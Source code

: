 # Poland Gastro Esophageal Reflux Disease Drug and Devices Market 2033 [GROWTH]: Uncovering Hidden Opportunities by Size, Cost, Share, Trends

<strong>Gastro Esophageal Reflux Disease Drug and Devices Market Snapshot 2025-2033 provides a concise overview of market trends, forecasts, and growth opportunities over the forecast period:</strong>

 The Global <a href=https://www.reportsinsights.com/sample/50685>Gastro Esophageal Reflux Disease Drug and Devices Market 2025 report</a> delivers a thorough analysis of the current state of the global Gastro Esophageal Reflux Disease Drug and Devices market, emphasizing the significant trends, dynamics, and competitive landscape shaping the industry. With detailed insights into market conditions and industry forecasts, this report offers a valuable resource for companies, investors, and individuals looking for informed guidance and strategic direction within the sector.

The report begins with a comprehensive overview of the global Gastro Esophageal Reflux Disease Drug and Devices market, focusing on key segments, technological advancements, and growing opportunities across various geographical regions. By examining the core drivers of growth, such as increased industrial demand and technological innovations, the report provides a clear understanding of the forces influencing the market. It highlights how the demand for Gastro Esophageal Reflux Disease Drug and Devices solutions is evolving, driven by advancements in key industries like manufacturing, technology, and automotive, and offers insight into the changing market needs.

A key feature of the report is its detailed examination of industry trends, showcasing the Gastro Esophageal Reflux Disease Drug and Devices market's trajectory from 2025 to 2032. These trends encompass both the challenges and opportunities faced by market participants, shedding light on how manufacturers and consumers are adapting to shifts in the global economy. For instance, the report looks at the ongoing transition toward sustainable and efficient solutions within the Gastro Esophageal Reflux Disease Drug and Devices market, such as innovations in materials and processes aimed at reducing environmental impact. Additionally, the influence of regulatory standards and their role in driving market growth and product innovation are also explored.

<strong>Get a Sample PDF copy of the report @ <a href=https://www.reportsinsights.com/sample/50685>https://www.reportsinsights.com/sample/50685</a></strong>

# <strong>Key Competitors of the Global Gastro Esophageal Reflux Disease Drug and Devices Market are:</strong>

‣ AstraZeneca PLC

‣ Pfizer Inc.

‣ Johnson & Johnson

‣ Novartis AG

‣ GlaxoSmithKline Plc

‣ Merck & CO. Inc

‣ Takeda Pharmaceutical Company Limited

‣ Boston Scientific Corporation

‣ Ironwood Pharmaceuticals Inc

———

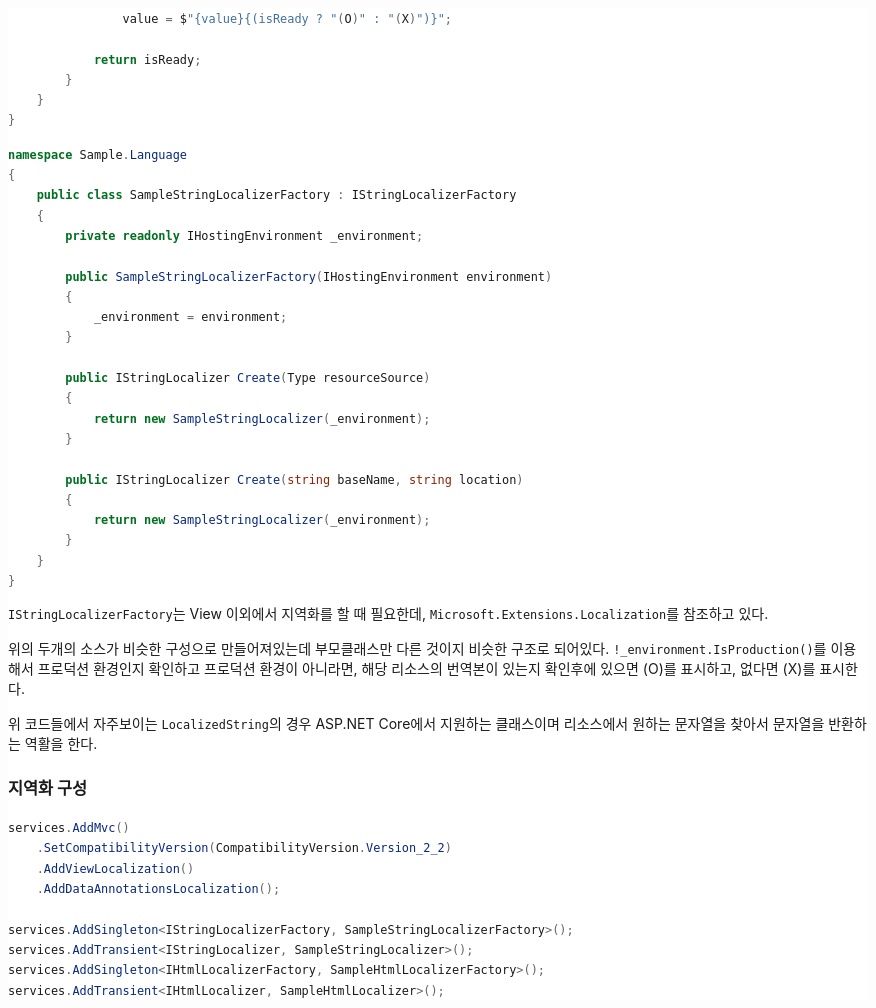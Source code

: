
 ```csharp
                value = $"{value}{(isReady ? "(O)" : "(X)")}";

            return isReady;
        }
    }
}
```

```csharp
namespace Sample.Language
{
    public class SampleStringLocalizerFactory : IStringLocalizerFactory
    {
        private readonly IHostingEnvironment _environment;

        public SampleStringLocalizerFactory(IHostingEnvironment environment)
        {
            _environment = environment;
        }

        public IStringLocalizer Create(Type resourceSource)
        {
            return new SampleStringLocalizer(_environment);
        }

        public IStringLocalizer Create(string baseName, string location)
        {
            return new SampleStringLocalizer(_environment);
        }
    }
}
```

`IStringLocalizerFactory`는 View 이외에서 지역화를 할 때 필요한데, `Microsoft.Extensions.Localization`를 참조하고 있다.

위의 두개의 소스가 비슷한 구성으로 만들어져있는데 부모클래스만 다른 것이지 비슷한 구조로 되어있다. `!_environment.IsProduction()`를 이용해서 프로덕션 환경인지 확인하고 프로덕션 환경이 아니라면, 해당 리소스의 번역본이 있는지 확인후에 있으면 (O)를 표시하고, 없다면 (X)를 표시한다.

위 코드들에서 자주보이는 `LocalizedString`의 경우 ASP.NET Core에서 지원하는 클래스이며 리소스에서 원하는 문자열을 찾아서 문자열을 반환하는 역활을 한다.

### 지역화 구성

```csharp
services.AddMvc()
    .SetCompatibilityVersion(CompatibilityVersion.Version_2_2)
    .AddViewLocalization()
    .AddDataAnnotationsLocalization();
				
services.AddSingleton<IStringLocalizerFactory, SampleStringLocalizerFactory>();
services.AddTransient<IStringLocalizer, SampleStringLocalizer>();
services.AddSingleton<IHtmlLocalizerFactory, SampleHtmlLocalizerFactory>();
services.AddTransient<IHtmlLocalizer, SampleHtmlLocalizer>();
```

———

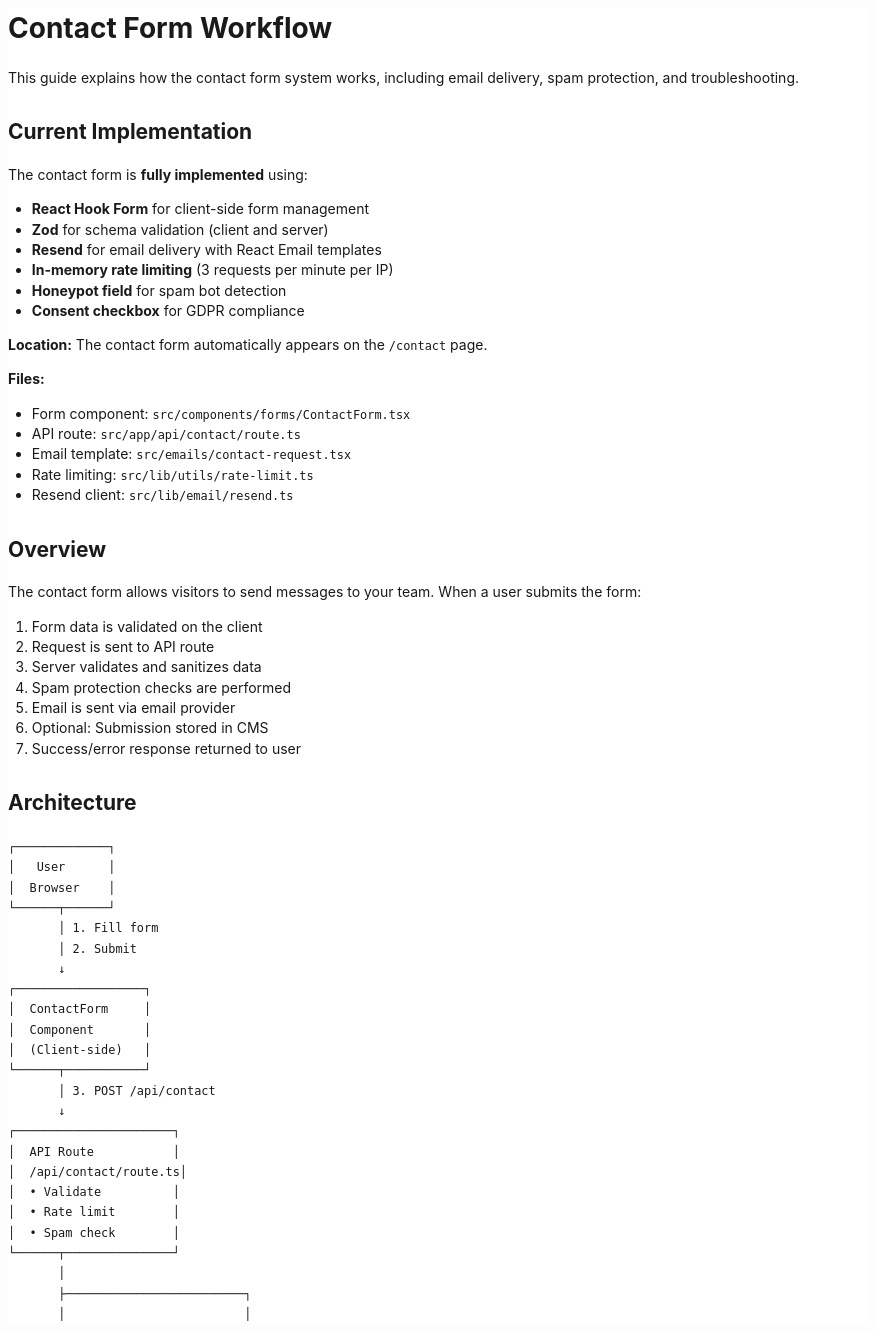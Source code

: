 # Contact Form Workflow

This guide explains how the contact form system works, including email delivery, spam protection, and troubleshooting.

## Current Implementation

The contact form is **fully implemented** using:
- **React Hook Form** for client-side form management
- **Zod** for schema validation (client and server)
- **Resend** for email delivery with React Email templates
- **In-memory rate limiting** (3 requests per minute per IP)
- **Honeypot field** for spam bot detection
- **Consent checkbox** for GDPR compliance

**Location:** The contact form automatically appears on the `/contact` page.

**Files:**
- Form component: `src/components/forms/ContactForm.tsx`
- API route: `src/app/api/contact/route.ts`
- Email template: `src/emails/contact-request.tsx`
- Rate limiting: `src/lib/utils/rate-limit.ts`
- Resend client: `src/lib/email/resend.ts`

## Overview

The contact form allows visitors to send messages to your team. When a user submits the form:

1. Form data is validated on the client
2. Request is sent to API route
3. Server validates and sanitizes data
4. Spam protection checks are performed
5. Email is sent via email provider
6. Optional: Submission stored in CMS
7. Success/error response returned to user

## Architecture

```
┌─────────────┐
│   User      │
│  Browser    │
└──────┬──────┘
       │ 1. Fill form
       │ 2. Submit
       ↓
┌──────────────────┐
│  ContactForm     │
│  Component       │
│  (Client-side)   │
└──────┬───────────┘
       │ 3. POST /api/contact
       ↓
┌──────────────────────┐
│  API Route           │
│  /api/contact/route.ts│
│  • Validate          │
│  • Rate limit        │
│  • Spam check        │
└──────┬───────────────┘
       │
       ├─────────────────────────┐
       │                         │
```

———

**EXERCISE PROMPT**
Beginning at the line above with "This guide explains" and finishing at the line with "contact form automatically", return each line exactly and return nothing else.

**SOLUTION TO THE PROBLEM**
This guide explains how the contact form system works, including email delivery, spam protection, and troubleshooting.

## Current Implementation

The contact form is **fully implemented** using:
- **React Hook Form** for client-side form management
- **Zod** for schema validation (client and server)
- **Resend** for email delivery with React Email templates
- **In-memory rate limiting** (3 requests per minute per IP)
- **Honeypot field** for spam bot detection
- **Consent checkbox** for GDPR compliance

**Location:** The contact form automatically appears on the `/contact` page.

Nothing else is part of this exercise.